Your code not really compliant with full CSV format. If you are just generating CSV from data that has no commas, leading/trailing spaces, tabs, newlines or quotes, it should be fine. However, in most real-world data-exchange scenarios, you do need the full imlementation.

For generation to proper CSV, you can use this:

public static String EncodeCsvLine(params String[] fields)
{
    StringBuilder line = new StringBuilder();

    for (int i = 0; i < fields.Length; i++)
    {
        if (i > 0)
        {
            line.Append(DelimiterChar);
        }

        String csvField = EncodeCsvField(fields[i]);
        line.Append(csvField);
    }

    return line.ToString();
}

static String EncodeCsvField(String field)
{
    StringBuilder sb = new StringBuilder();
    sb.Append(field);

    // Some fields with special characters must be embedded in double quotes
    bool embedInQuotes = false;

    // Embed in quotes to preserve leading/tralining whitespace
    if (sb.Length > 0 && 
        (sb[0] == ' ' || 
         sb[0] == '\t' ||
         sb[sb.Length-1] == ' ' || 
         sb[sb.Length-1] == '\t' ))
    {
        embedInQuotes = true;
    }

    for (int i = 0; i < sb.Length; i++)
    {
        // Embed in quotes to preserve: commas, line-breaks etc.
        if (sb[i] == DelimiterChar || 
            sb[i]=='\r' || 
            sb[i]=='\n' || 
            sb[i] == '"') 
        { 
            embedInQuotes = true;
            break;
        }
    }

    // If the field itself has quotes, they must each be represented 
    // by a pair of consecutive quotes.
    sb.Replace("\"", "\"\"");

    String rv = sb.ToString();

    if (embedInQuotes)
    {
        rv = "\"" + rv + "\"";
    }

    return rv;
}

Might not be world's most efficient code, but it has been tested. Real world sucks compared to quick sample code :)

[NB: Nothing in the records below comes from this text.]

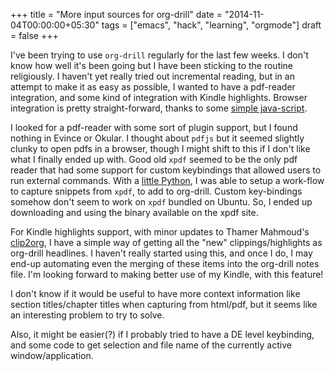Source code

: +++
title = "More input sources for org-drill"
date = "2014-11-04T00:00:00+05:30"
tags = ["emacs", "hack", "learning", "orgmode"]
draft = false
+++

I've been trying to use `org-drill` regularly for the last few weeks.  I don't
know how well it's been going but I have been sticking to the routine
religiously.  I haven't yet really tried out incremental reading, but in an
attempt to make it as easy as possible, I wanted to have a pdf-reader
integration, and some kind of integration with Kindle highlights.  Browser
integration is pretty straight-forward, thanks to some [simple java-script](http://orgmode.org/worg/org-contrib/org-protocol.html#sec-6).

I looked for a pdf-reader with some sort of plugin support, but I found nothing
in Evince or Okular.  I thought about `pdfjs` but it seemed slightly clunky to
open pdfs in a browser, though I might shift to this if I don't like what I
finally ended up with.  Good old `xpdf` seemed to be the only pdf reader that
had some support for custom keybindings that allowed users to run external
commands.  With a [little Python](https://github.com/punchagan/dot-emacs/blob/master/xpdf-capture), I was able to setup a work-flow to capture
snippets from `xpdf`, to add to org-drill. Custom key-bindings somehow don't
seem to work on `xpdf` bundled on Ubuntu. So, I ended up downloading and using
the binary available on the xpdf site.

For Kindle highlights support, with minor updates to Thamer Mahmoud's [clip2org](https://github.com/punchagan/clip2org),
I have a simple way of getting all the "new" clippings/highlights as org-drill
headlines.  I haven't really started using this, and once I do, I may end-up
automating even the merging of these items into the org-drill notes file.  I'm
looking forward to making better use of my Kindle, with this feature!

I don't know if it would be useful to have more context information like
section titles/chapter titles when capturing from html/pdf, but it seems like
an interesting problem to try to solve.

Also, it might be easier(?) if I probably tried to have a DE level keybinding, and
some code to get selection and file name of the currently active
window/application.
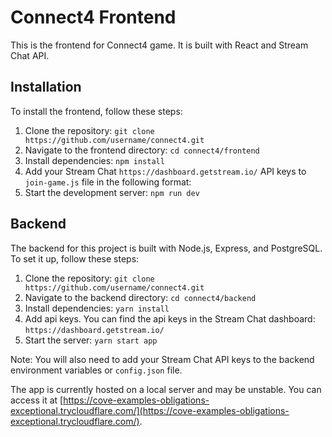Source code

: # Connect4 Frontend

This is the frontend for Connect4 game. It is built with React and Stream Chat API.

## Installation

To install the frontend, follow these steps:

1. Clone the repository: `git clone https://github.com/username/connect4.git`
2. Navigate to the frontend directory: `cd connect4/frontend`
3. Install dependencies: `npm install`
4. Add your Stream Chat `https://dashboard.getstream.io/` API keys to `join-game.js` file in the following format:
5. Start the development server: `npm run dev`

## Backend

The backend for this project is built with Node.js, Express, and PostgreSQL. To set it up, follow these steps:

1. Clone the repository: `git clone https://github.com/username/connect4.git`
2. Navigate to the backend directory: `cd connect4/backend`
3. Install dependencies: `yarn install`
4. Add api keys. You can find the api keys in the Stream Chat dashboard: `https://dashboard.getstream.io/`
5. Start the server: `yarn start app`

Note: You will also need to add your Stream Chat API keys to the backend environment variables or `config.json` file.

The app is currently hosted on a local server and may be unstable. You can access it at [https://cove-examples-obligations-exceptional.trycloudflare.com/](https://cove-examples-obligations-exceptional.trycloudflare.com/).
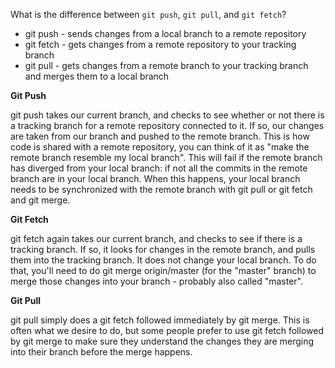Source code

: What is the difference between `git push`, `git pull`, and `git fetch`?

<ul>
<li>git push - sends changes from a local branch to a remote repository</li>
<li>git fetch - gets changes from a remote repository to your tracking branch</li>
<li>git pull -  gets changes from a remote branch to your tracking branch and merges them to a local branch</li>
</ul>

**Git Push**

git push takes our current branch, and checks to see whether or not there is a tracking branch for a remote repository 
connected to it. If so, our changes are taken from our branch and pushed to the remote branch. This is how code is shared 
with a remote repository, you can think of it as "make the remote branch resemble my local branch". This will fail if the 
remote branch has diverged from your local branch: if not all the commits in the remote branch are in your local branch. 
When this happens, your local branch needs to be synchronized with the remote branch with git pull or git fetch and git merge.

**Git Fetch**

git fetch again takes our current branch, and checks to see if there is a tracking branch. If so, it looks for changes in the 
remote branch, and pulls them into the tracking branch. It does not change your local branch. To do that, you'll need to do 
git merge origin/master (for the "master" branch) to merge those changes into your branch - probably also called "master".

**Git Pull**

git pull simply does a git fetch followed immediately by git merge. This is often what we desire to do, but some people 
prefer to use git fetch followed by git merge to make sure they understand the changes they are merging into their branch 
before the merge happens.
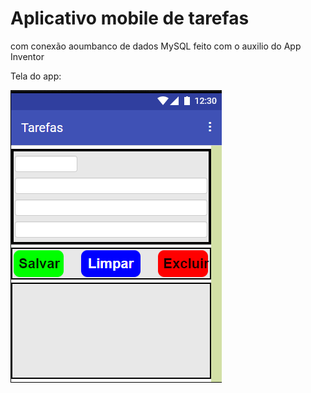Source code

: # Aplicativo mobile de tarefas
com conexão aoumbanco de dados MySQL
feito com o auxilio do App Inventor

Tela do app:

<img src="tela_app.png" alt="Meu print">
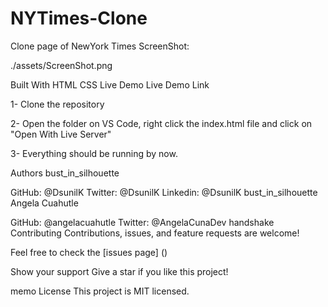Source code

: # NYTimes-Clone
Clone page of NewYork Times 
ScreenShot:

./assets/ScreenShot.png

Built With
HTML
CSS
Live Demo
Live Demo Link

1- Clone the repository

2- Open the folder on VS Code, right click the index.html file and click on "Open With Live Server"

3- Everything should be running by now.

Authors
bust_in_silhouette 

GitHub: @DsunilK 
Twitter: @DsunilK
Linkedin: @DsunilK
bust_in_silhouette Angela Cuahutle

GitHub: @angelacuahutle
Twitter: @AngelaCunaDev
handshake Contributing
Contributions, issues, and feature requests are welcome!

Feel free to check the [issues page] ()

Show your support
Give a star if you like this project!

memo License
This project is MIT licensed.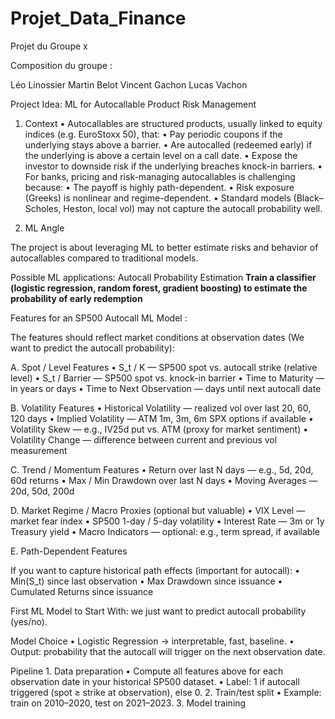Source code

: # Projet_Data_Finance
Projet du Groupe x 

Composition du groupe :

Léo Linossier
Martin Belot
Vincent Gachon
Lucas Vachon


Project Idea: ML for Autocallable Product Risk Management

1. Context
	•	Autocallables are structured products, usually linked to equity indices (e.g. EuroStoxx 50), that:
	•	Pay periodic coupons if the underlying stays above a barrier.
	•	Are autocalled (redeemed early) if the underlying is above a certain level on a call date.
	•	Expose the investor to downside risk if the underlying breaches knock-in barriers.
	•	For banks, pricing and risk-managing autocallables is challenging because:
	•	The payoff is highly path-dependent.
	•	Risk exposure (Greeks) is nonlinear and regime-dependent.
	•	Standard models (Black–Scholes, Heston, local vol) may not capture the autocall probability well.

2. ML Angle

The project is about leveraging ML to better estimate risks and behavior of autocallables compared to traditional models.

Possible ML applications: Autocall Probability Estimation
**Train a classifier (logistic regression, random forest, gradient boosting) to estimate the probability of early redemption**


Features for an SP500 Autocall ML Model :

The features should reflect market conditions at observation dates (We want to predict the autocall probability):

A. Spot / Level Features
	•	S_t / K — SP500 spot vs. autocall strike (relative level)
	•	S_t / Barrier — SP500 spot vs. knock-in barrier
	•	Time to Maturity — in years or days
	•	Time to Next Observation — days until next autocall date

B. Volatility Features
	•	Historical Volatility — realized vol over last 20, 60, 120 days
	•	Implied Volatility — ATM 1m, 3m, 6m SPX options if available
	•	Volatility Skew — e.g., IV25d put vs. ATM (proxy for market sentiment)
	•	Volatility Change — difference between current and previous vol measurement

C. Trend / Momentum Features
	•	Return over last N days — e.g., 5d, 20d, 60d returns
	•	Max / Min Drawdown over last N days
	•	Moving Averages — 20d, 50d, 200d

D. Market Regime / Macro Proxies (optional but valuable)
	•	VIX Level — market fear index
	•	SP500 1-day / 5-day volatility
	•	Interest Rate — 3m or 1y Treasury yield
	•	Macro Indicators — optional: e.g., term spread, if available

E. Path-Dependent Features

If you want to capture historical path effects (important for autocall):
	•	Min(S_t) since last observation
	•	Max Drawdown since issuance
	•	Cumulated Returns since issuance


First ML Model to Start With: we just want to predict autocall probability (yes/no).

Model Choice
	•	Logistic Regression → interpretable, fast, baseline.
	•	Output: probability that the autocall will trigger on the next observation date.

Pipeline
	1.	Data preparation
	•	Compute all features above for each observation date in your historical SP500 dataset.
	•	Label: 1 if autocall triggered (spot ≥ strike at observation), else 0.
	2.	Train/test split
	•	Example: train on 2010–2020, test on 2021–2023.
	3.	Model training
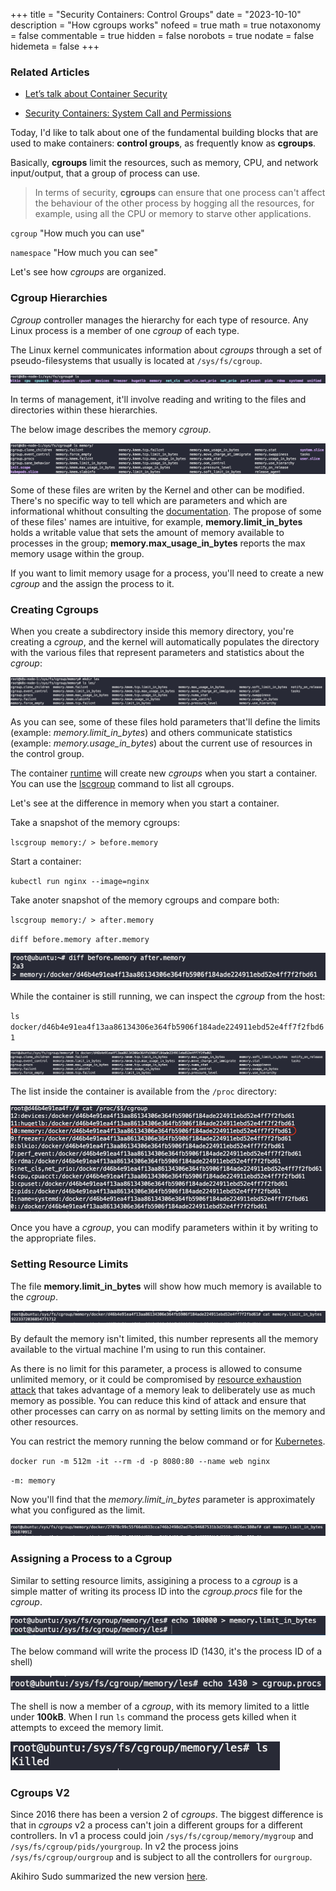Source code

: +++
title = "Security Containers: Control Groups"
date = "2023-10-10"
description = "How cgroups works"
nofeed = true
math = true
notaxonomy = false
commentable = true
hidden = false
norobots = true
nodate = false
hidemeta = false
+++

### Related Articles

- [Let’s talk about Container Security](https://blog.ugulino.com/posts/28_feb_22/)

- [Security Containers: System Call and Permissions](https://blog.ugulino.com/posts/12_apr_22/)


Today, I'd like to talk about one of the fundamental building blocks that are used to make containers: **control groups**, as frequently know as **cgroups**.

Basically, **cgroups** limit the resources, such as memory, CPU, and network input/output, that a group of process can use.

> In terms of security, **cgroups** can ensure that one process can't affect the behaviour of the other process by hogging all the resources, for example, using all the CPU or memory to starve other applications.

`cgroup` "How much you can use"

`namespace` "How much you can see"

Let's see how *cgroups* are organized.

### Cgroup Hierarchies

*Cgroup* controller manages the hierarchy for each type of resource. Any Linux process is a member of one *cgroup* of each type.

The Linux kernel communicates information about *cgroups* through a set of pseudo-filesystems that usually is located at `/sys/fs/cgroup`.

![Image alt](images/cgroup_ls.png)

In terms of management, it'll involve reading and writing to the files and directories within these hierarchies.

The below image describes the memory *cgroup*.

![Image alt](images/memory_cgroup.png)

Some of these files are writen by the Kernel and other can be modified. There's  no specific way to tell which are parameters and which are informational whithout consulting the [documentation](https://www.kernel.org/doc/html/latest/admin-guide/cgroup-v1/memory.html). The propose of some of these files' names are intuitive, for example, **memory.limit_in_bytes** holds a writable value that sets the amount of memory available to processes in the group; **memory.max_usage_in_bytes** reports the max memory usage within the group.

If you want to limit memory usage for a process, you'll need to create a new *cgroup* and the assign the process to it.

### Creating Cgroups

When you create a subdirectory inside this memory directory, you're creating a *cgroup*, and the kernel will automatically populates the directory with the various files that represent parameters and statistics about the *cgroup*:

![Image alt](images/new_cgroup.png)

As you can see, some of these files hold parameters that'll define the limits (example: *memory.limit_in_bytes*) and others communicate statistics (example: *memory.usage_in_bytes*) about the current use of resources in the control group.

The container [runtime](https://kubernetes.io/docs/setup/production-environment/container-runtimes/) will create new *cgroups* when you start a container. You can use the [lscgroup](https://linux.die.net/man/1/lscgroup) command to list all cgroups.

Let's see at the difference in memory when you start a container.

Take a snapshot of the memory cgroups:

`lscgroup memory:/ > before.memory`

Start a container:

`kubectl run nginx --image=nginx`

Take anoter snapshot of the memory cgroups and compare both:

`lscgroup memory:/ > after.memory`

`diff before.memory after.memory`

![Image alt](images/diff_cgroups.png)

While the container is still running, we can inspect the *cgroup* from the host:

`ls docker/d46b4e91ea4f13aa86134306e364fb5906f184ade224911ebd52e4ff7f2fbd61`

![Image alt](images/inspect_cgroup.png)

The list inside the container is available from the `/proc` directory:

![Image alt](images/cgroup_pod.png)

Once you have a *cgroup*, you can modify parameters within it by writing to the appropriate files.

### Setting Resource Limits

The file **memory.limit_in_bytes** will show how much memory is available to the *cgroup*.

![Image alt](images/mem_limits.png)

By default the memory isn't limited, this number represents all the memory available to the virtual machine I'm using to run this container.

As there is no limit for this parameter, a process is allowed to consume unlimited memory, or it could be compromised by [resource exhaustion attack](https://en.wikipedia.org/wiki/Resource_exhaustion_attack) that takes advantage of a memory leak to deliberately use as much memory as possible. You can reduce this kind of attack and ensure that other processes can carry on as normal by setting limits on the memory and other resources.

You can restrict the memory running the below command or for [Kubernetes](https://kubernetes.io/docs/concepts/configuration/manage-resources-containers/).

`docker run -m 512m -it --rm -d -p 8080:80 --name web nginx`

`-m: memory`

Now you'll find that the *memory.limit_in_bytes* parameter is approximately what you configured as the limit.

![Image alt](images/mem_limits_new.png)

### Assigning a Process to a Cgroup

Similar to setting resource limits, assigining a process to a *cgroup* is a simple matter of writing its process ID into the *cgroup.procs* file for the *cgroup*.

![Image alt](images/set_memory.png)

The below command will write the process ID (1430, it's the process ID of a shell)

![Image alt](images/id.png)

The shell is now a member of a *cgroup*, with its memory limited to a little under **100kB**. When I run `ls` command the process gets killed when it attempts to exceed the memory limit.

![Image alt](images/killed.png)

### Cgroups V2

Since 2016 there has been a version 2 of *cgroups*. The biggest difference is that in *cgroups* v2 a process can't join a different groups for a different controllers. In v1 a process could join `/sys/fs/cgroup/memory/mygroup` and `/sys/fs/cgroup/pids/yourgroup`. In v2 the process joins `/sys/fs/cgroup/ourgroup` and is subject to all the controllers for `ourgroup`.

Akihiro Sudo summarized the new version [here](https://medium.com/nttlabs/cgroup-v2-596d035be4d7).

Why not use one of the open source CSV libraries out there?

I know it sounds like overkill for something that appears so simple, but as you can tell by the comments and code snippets, there's more than meets the eye. In addition to handling full CSV compliance, you'll eventually want to handle both reading and writing CSVs... and you may want file manipulation.

I've used Open CSV on one of my projects before (but there are plenty of others to choose from). It certainly made my life easier. ;)

Don't forget our old friend "for". It's not as nice-looking as foreach but it has the advantage of being able to start at the second element.

public string ReturnAsCSV(ContactList contactList)
{
    if (contactList == null || contactList.Count == 0)
        return string.Empty;

    StringBuilder sb = new StringBuilder(contactList[0].Name);

    for (int i = 1; i < contactList.Count; i++)
    {
        sb.Append(",");
        sb.Append(contactList[i].Name);
    }

    return sb.ToString();
}

You could also wrap the second Append in an "if" that tests whether the Name property contains a double-quote or a comma, and if so, escape them appropriately.

You could instead add the comma as the first thing inside your foreach.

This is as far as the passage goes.